Communications: IM, voice, video

From Rex community wiki

Introduction

CommunicationModule offers IM, voip, video and presence services. Actual protocol specific implementation is done using existing libraries. The module provides interfaces to these services and hides actual implementation and possible threading.

The user interfaces for communication features are implemented separately. These user interface modules use the services of UserInterface and CommunicationModule modules.

Communication protocols

There are several commonly used IM protocols and plenty of libraries which implement those [3] but the requirements reduces the available choices.

XMPP/Jingle

Extensible Messaging and Presence Protocol (XMPP) also known as Jabber protocol was originally intended to be a messaging and presence protocol. Features like VoIP and file transfer have been added later.
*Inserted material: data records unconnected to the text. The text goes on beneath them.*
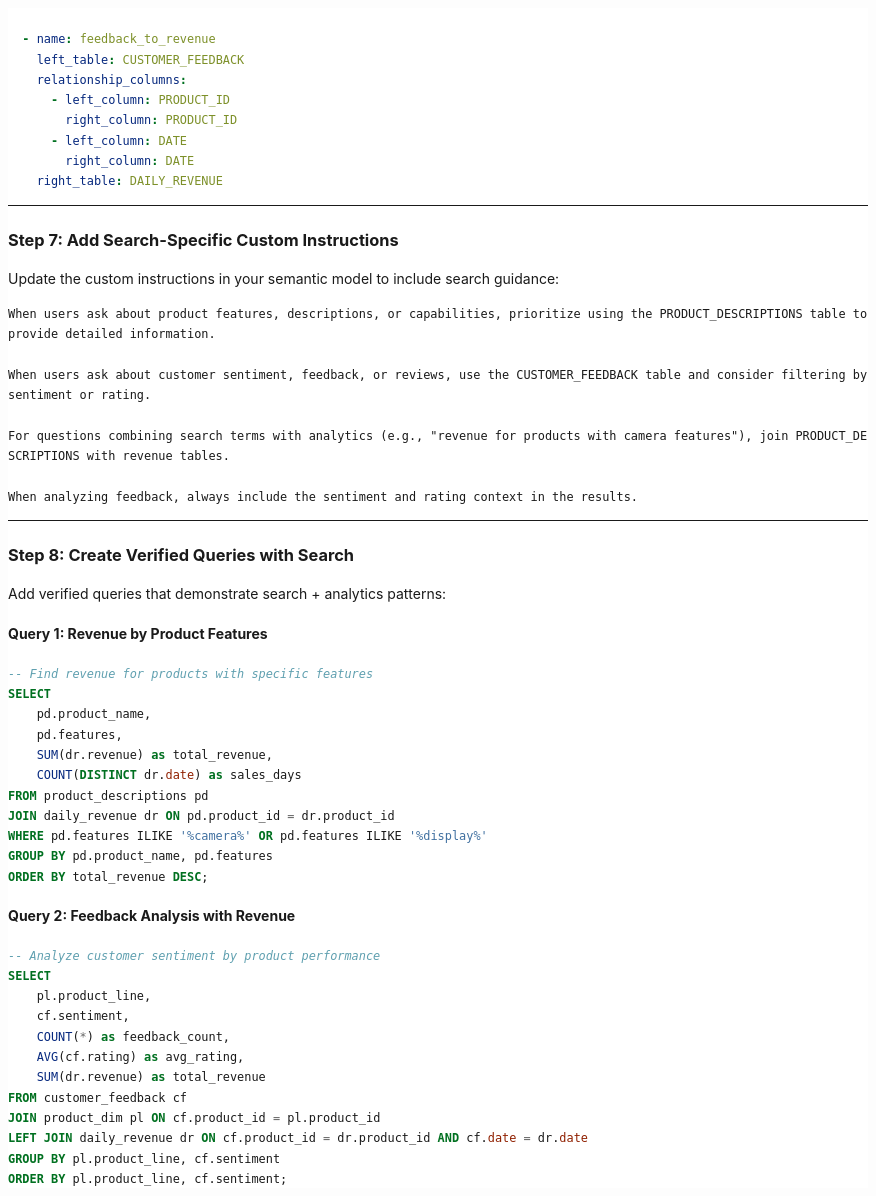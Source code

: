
```yaml

  - name: feedback_to_revenue
    left_table: CUSTOMER_FEEDBACK
    relationship_columns:
      - left_column: PRODUCT_ID
        right_column: PRODUCT_ID
      - left_column: DATE
        right_column: DATE
    right_table: DAILY_REVENUE
```

---

### Step 7: Add Search-Specific Custom Instructions

Update the custom instructions in your semantic model to include search guidance:

```
When users ask about product features, descriptions, or capabilities, prioritize using the PRODUCT_DESCRIPTIONS table to provide detailed information.

When users ask about customer sentiment, feedback, or reviews, use the CUSTOMER_FEEDBACK table and consider filtering by sentiment or rating.

For questions combining search terms with analytics (e.g., "revenue for products with camera features"), join PRODUCT_DESCRIPTIONS with revenue tables.

When analyzing feedback, always include the sentiment and rating context in the results.
```

---

### Step 8: Create Verified Queries with Search

Add verified queries that demonstrate search + analytics patterns:

#### Query 1: Revenue by Product Features
```sql
-- Find revenue for products with specific features
SELECT 
    pd.product_name,
    pd.features,
    SUM(dr.revenue) as total_revenue,
    COUNT(DISTINCT dr.date) as sales_days
FROM product_descriptions pd
JOIN daily_revenue dr ON pd.product_id = dr.product_id
WHERE pd.features ILIKE '%camera%' OR pd.features ILIKE '%display%'
GROUP BY pd.product_name, pd.features
ORDER BY total_revenue DESC;
```

#### Query 2: Feedback Analysis with Revenue
```sql
-- Analyze customer sentiment by product performance
SELECT 
    pl.product_line,
    cf.sentiment,
    COUNT(*) as feedback_count,
    AVG(cf.rating) as avg_rating,
    SUM(dr.revenue) as total_revenue
FROM customer_feedback cf
JOIN product_dim pl ON cf.product_id = pl.product_id
LEFT JOIN daily_revenue dr ON cf.product_id = dr.product_id AND cf.date = dr.date
GROUP BY pl.product_line, cf.sentiment
ORDER BY pl.product_line, cf.sentiment;
```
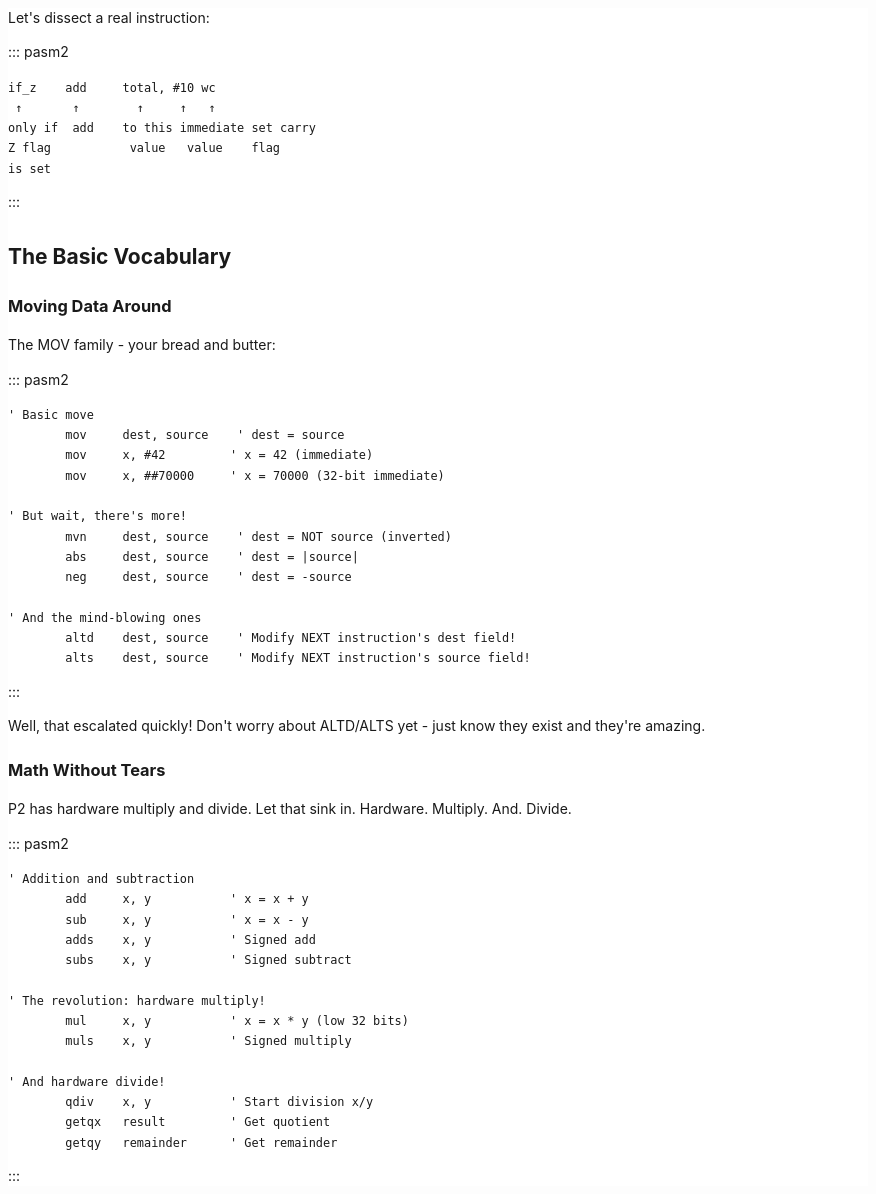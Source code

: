 Let's dissect a real instruction:

::: pasm2
```
if_z    add     total, #10 wc
 ↑       ↑        ↑     ↑   ↑
only if  add    to this immediate set carry
Z flag           value   value    flag
is set
```
:::

## The Basic Vocabulary

### Moving Data Around

The MOV family - your bread and butter:

::: pasm2
```
' Basic move
        mov     dest, source    ' dest = source
        mov     x, #42         ' x = 42 (immediate)
        mov     x, ##70000     ' x = 70000 (32-bit immediate)

' But wait, there's more!
        mvn     dest, source    ' dest = NOT source (inverted)
        abs     dest, source    ' dest = |source|
        neg     dest, source    ' dest = -source

' And the mind-blowing ones
        altd    dest, source    ' Modify NEXT instruction's dest field!
        alts    dest, source    ' Modify NEXT instruction's source field!
```
:::

Well, that escalated quickly! Don't worry about ALTD/ALTS yet - just know they exist and they're amazing.

### Math Without Tears

P2 has hardware multiply and divide. Let that sink in. Hardware. Multiply. And. Divide.

::: pasm2
```
' Addition and subtraction
        add     x, y           ' x = x + y
        sub     x, y           ' x = x - y
        adds    x, y           ' Signed add
        subs    x, y           ' Signed subtract

' The revolution: hardware multiply!
        mul     x, y           ' x = x * y (low 32 bits)
        muls    x, y           ' Signed multiply
        
' And hardware divide!
        qdiv    x, y           ' Start division x/y
        getqx   result         ' Get quotient
        getqy   remainder      ' Get remainder
```
:::
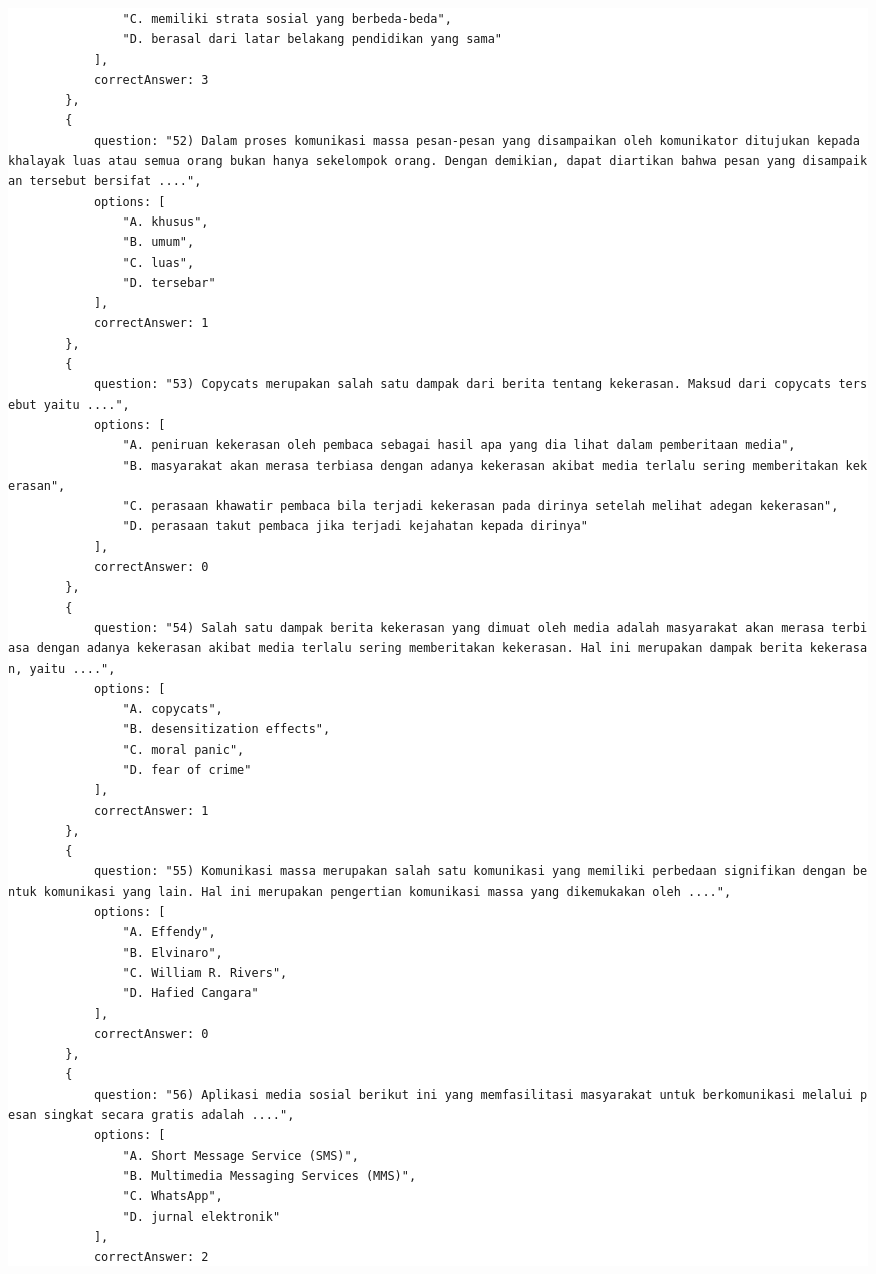                     "C. memiliki strata sosial yang berbeda-beda",
                    "D. berasal dari latar belakang pendidikan yang sama"
                ],
                correctAnswer: 3
            },
            {
                question: "52) Dalam proses komunikasi massa pesan-pesan yang disampaikan oleh komunikator ditujukan kepada khalayak luas atau semua orang bukan hanya sekelompok orang. Dengan demikian, dapat diartikan bahwa pesan yang disampaikan tersebut bersifat ....",
                options: [
                    "A. khusus",
                    "B. umum",
                    "C. luas",
                    "D. tersebar"
                ],
                correctAnswer: 1
            },
            {
                question: "53) Copycats merupakan salah satu dampak dari berita tentang kekerasan. Maksud dari copycats tersebut yaitu ....",
                options: [
                    "A. peniruan kekerasan oleh pembaca sebagai hasil apa yang dia lihat dalam pemberitaan media",
                    "B. masyarakat akan merasa terbiasa dengan adanya kekerasan akibat media terlalu sering memberitakan kekerasan",
                    "C. perasaan khawatir pembaca bila terjadi kekerasan pada dirinya setelah melihat adegan kekerasan",
                    "D. perasaan takut pembaca jika terjadi kejahatan kepada dirinya"
                ],
                correctAnswer: 0
            },
            {
                question: "54) Salah satu dampak berita kekerasan yang dimuat oleh media adalah masyarakat akan merasa terbiasa dengan adanya kekerasan akibat media terlalu sering memberitakan kekerasan. Hal ini merupakan dampak berita kekerasan, yaitu ....",
                options: [
                    "A. copycats",
                    "B. desensitization effects",
                    "C. moral panic",
                    "D. fear of crime"
                ],
                correctAnswer: 1
            },
            {
                question: "55) Komunikasi massa merupakan salah satu komunikasi yang memiliki perbedaan signifikan dengan bentuk komunikasi yang lain. Hal ini merupakan pengertian komunikasi massa yang dikemukakan oleh ....",
                options: [
                    "A. Effendy",
                    "B. Elvinaro",
                    "C. William R. Rivers",
                    "D. Hafied Cangara"
                ],
                correctAnswer: 0
            },
            {
                question: "56) Aplikasi media sosial berikut ini yang memfasilitasi masyarakat untuk berkomunikasi melalui pesan singkat secara gratis adalah ....",
                options: [
                    "A. Short Message Service (SMS)",
                    "B. Multimedia Messaging Services (MMS)",
                    "C. WhatsApp",
                    "D. jurnal elektronik"
                ],
                correctAnswer: 2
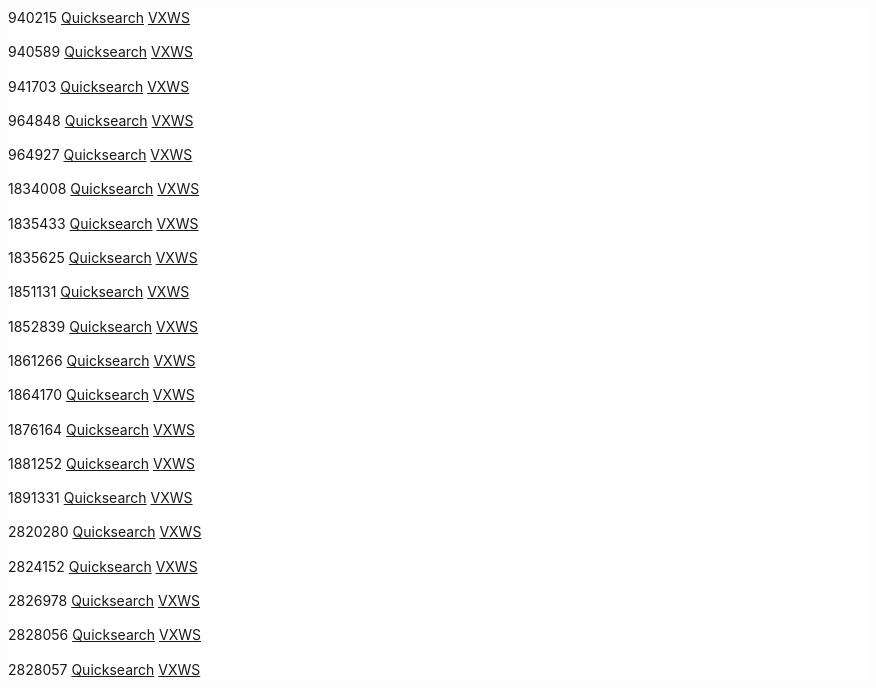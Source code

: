940215 [Quicksearch](https://search.library.yale.edu/catalog/940215) [VXWS](http://prodorbis.library.yale.edu:7014/vxws/GetHoldingsService?bibId=940215)

940589 [Quicksearch](https://search.library.yale.edu/catalog/940589) [VXWS](http://prodorbis.library.yale.edu:7014/vxws/GetHoldingsService?bibId=940589)

941703 [Quicksearch](https://search.library.yale.edu/catalog/941703) [VXWS](http://prodorbis.library.yale.edu:7014/vxws/GetHoldingsService?bibId=941703)

964848 [Quicksearch](https://search.library.yale.edu/catalog/964848) [VXWS](http://prodorbis.library.yale.edu:7014/vxws/GetHoldingsService?bibId=964848)

964927 [Quicksearch](https://search.library.yale.edu/catalog/964927) [VXWS](http://prodorbis.library.yale.edu:7014/vxws/GetHoldingsService?bibId=964927)

1834008 [Quicksearch](https://search.library.yale.edu/catalog/1834008) [VXWS](http://prodorbis.library.yale.edu:7014/vxws/GetHoldingsService?bibId=1834008)

1835433 [Quicksearch](https://search.library.yale.edu/catalog/1835433) [VXWS](http://prodorbis.library.yale.edu:7014/vxws/GetHoldingsService?bibId=1835433)

1835625 [Quicksearch](https://search.library.yale.edu/catalog/1835625) [VXWS](http://prodorbis.library.yale.edu:7014/vxws/GetHoldingsService?bibId=1835625)

1851131 [Quicksearch](https://search.library.yale.edu/catalog/1851131) [VXWS](http://prodorbis.library.yale.edu:7014/vxws/GetHoldingsService?bibId=1851131)

1852839 [Quicksearch](https://search.library.yale.edu/catalog/1852839) [VXWS](http://prodorbis.library.yale.edu:7014/vxws/GetHoldingsService?bibId=1852839)

1861266 [Quicksearch](https://search.library.yale.edu/catalog/1861266) [VXWS](http://prodorbis.library.yale.edu:7014/vxws/GetHoldingsService?bibId=1861266)

1864170 [Quicksearch](https://search.library.yale.edu/catalog/1864170) [VXWS](http://prodorbis.library.yale.edu:7014/vxws/GetHoldingsService?bibId=1864170)

1876164 [Quicksearch](https://search.library.yale.edu/catalog/1876164) [VXWS](http://prodorbis.library.yale.edu:7014/vxws/GetHoldingsService?bibId=1876164)

1881252 [Quicksearch](https://search.library.yale.edu/catalog/1881252) [VXWS](http://prodorbis.library.yale.edu:7014/vxws/GetHoldingsService?bibId=1881252)

1891331 [Quicksearch](https://search.library.yale.edu/catalog/1891331) [VXWS](http://prodorbis.library.yale.edu:7014/vxws/GetHoldingsService?bibId=1891331)

2820280 [Quicksearch](https://search.library.yale.edu/catalog/2820280) [VXWS](http://prodorbis.library.yale.edu:7014/vxws/GetHoldingsService?bibId=2820280)

2824152 [Quicksearch](https://search.library.yale.edu/catalog/2824152) [VXWS](http://prodorbis.library.yale.edu:7014/vxws/GetHoldingsService?bibId=2824152)

2826978 [Quicksearch](https://search.library.yale.edu/catalog/2826978) [VXWS](http://prodorbis.library.yale.edu:7014/vxws/GetHoldingsService?bibId=2826978)

2828056 [Quicksearch](https://search.library.yale.edu/catalog/2828056) [VXWS](http://prodorbis.library.yale.edu:7014/vxws/GetHoldingsService?bibId=2828056)

2828057 [Quicksearch](https://search.library.yale.edu/catalog/2828057) [VXWS](http://prodorbis.library.yale.edu:7014/vxws/GetHoldingsService?bibId=2828057)
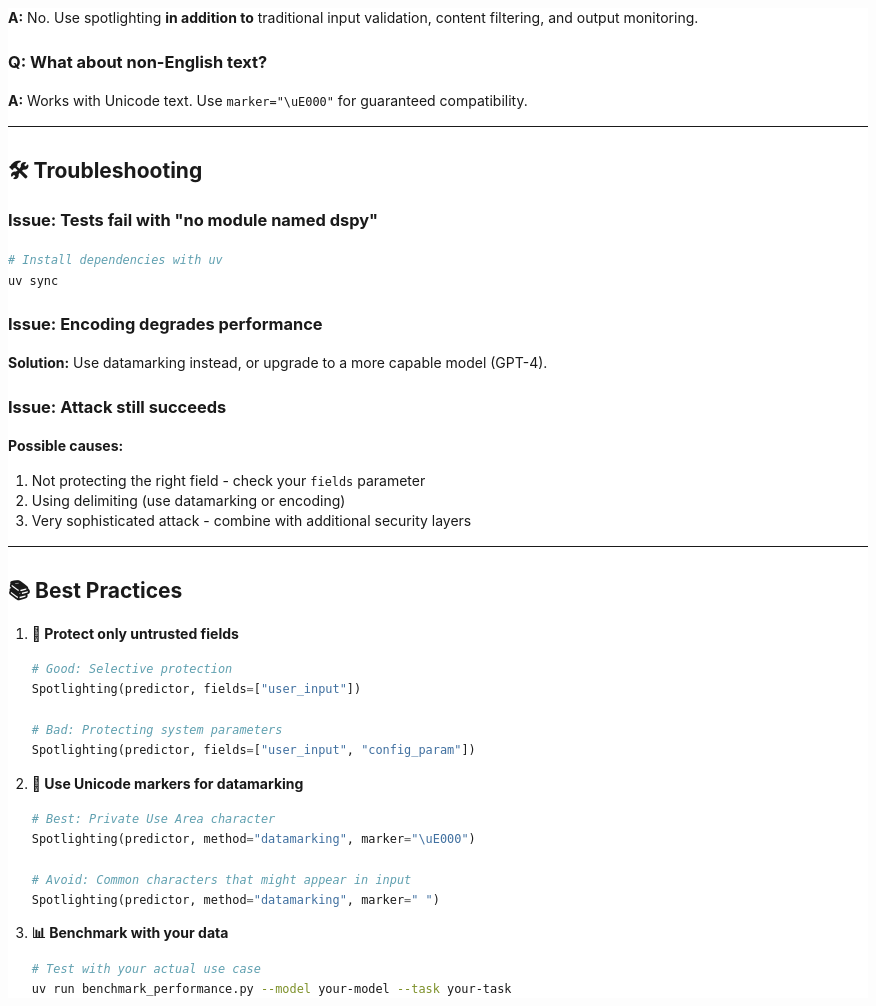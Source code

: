 **A:** No. Use spotlighting **in addition to** traditional input validation, content filtering, and output monitoring.

### Q: What about non-English text?

**A:** Works with Unicode text. Use `marker="\uE000"` for guaranteed compatibility.

---

## 🛠️ Troubleshooting

### Issue: Tests fail with "no module named dspy"

```bash
# Install dependencies with uv
uv sync
```

### Issue: Encoding degrades performance

**Solution:** Use datamarking instead, or upgrade to a more capable model (GPT-4).

### Issue: Attack still succeeds

**Possible causes:**
1. Not protecting the right field - check your `fields` parameter
2. Using delimiting (use datamarking or encoding)
3. Very sophisticated attack - combine with additional security layers

---

## 📚 Best Practices

1. **🎯 Protect only untrusted fields**
   ```python
   # Good: Selective protection
   Spotlighting(predictor, fields=["user_input"])

   # Bad: Protecting system parameters
   Spotlighting(predictor, fields=["user_input", "config_param"])
   ```

2. **🔐 Use Unicode markers for datamarking**
   ```python
   # Best: Private Use Area character
   Spotlighting(predictor, method="datamarking", marker="\uE000")

   # Avoid: Common characters that might appear in input
   Spotlighting(predictor, method="datamarking", marker=" ")
   ```

3. **📊 Benchmark with your data**
   ```bash
   # Test with your actual use case
   uv run benchmark_performance.py --model your-model --task your-task
   ```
For basics of XMPP see Appendix A. Jingle protocol adds streaming and signaling features, enabling peer to peer streaming of video, VoIP and other media. [1][2][5]

• Maturity, being used since 1998
• Open standards
• Flexibility, custom functionality can be added on top of XMPP, XMPP gateways can be made for connecting to other messaging protocols
• Security, XMPP offers strong means against spamming. SASL and TLS are included in the core of XMPP
• XML based and easily extensible
• Mainly used by IM application today.
• Presence data traffic is heavy
• Currently no binary data versions exist. XML and base64 coding creates overhead to transmission

Libraries

• Telepathy framework
• Loudmouth
• PyXMPP

Servers:

• XMPP clients also need server side software, and there's lot of open source and proprietary software to choose from
• Using existing services is also possible

SIP/SIMPLE/MSRP

Session Initialization Protocol (SIP) is, as its name implies, used to initiate sessions. The session initialization itself is done in client-server manner, but actual data transmission in a session is done peer to peer. The origins of SIP lie in setting up a protocol for IP-based call and signaling communications, a protocol for "IP-phones". [4]

Simple (Session Initiation Protocol for Instant Messaging and Presence Leveraging Extensions) is an extension to the SIP protocol and provides presence functionality, short text messages and signaling for real time messaging.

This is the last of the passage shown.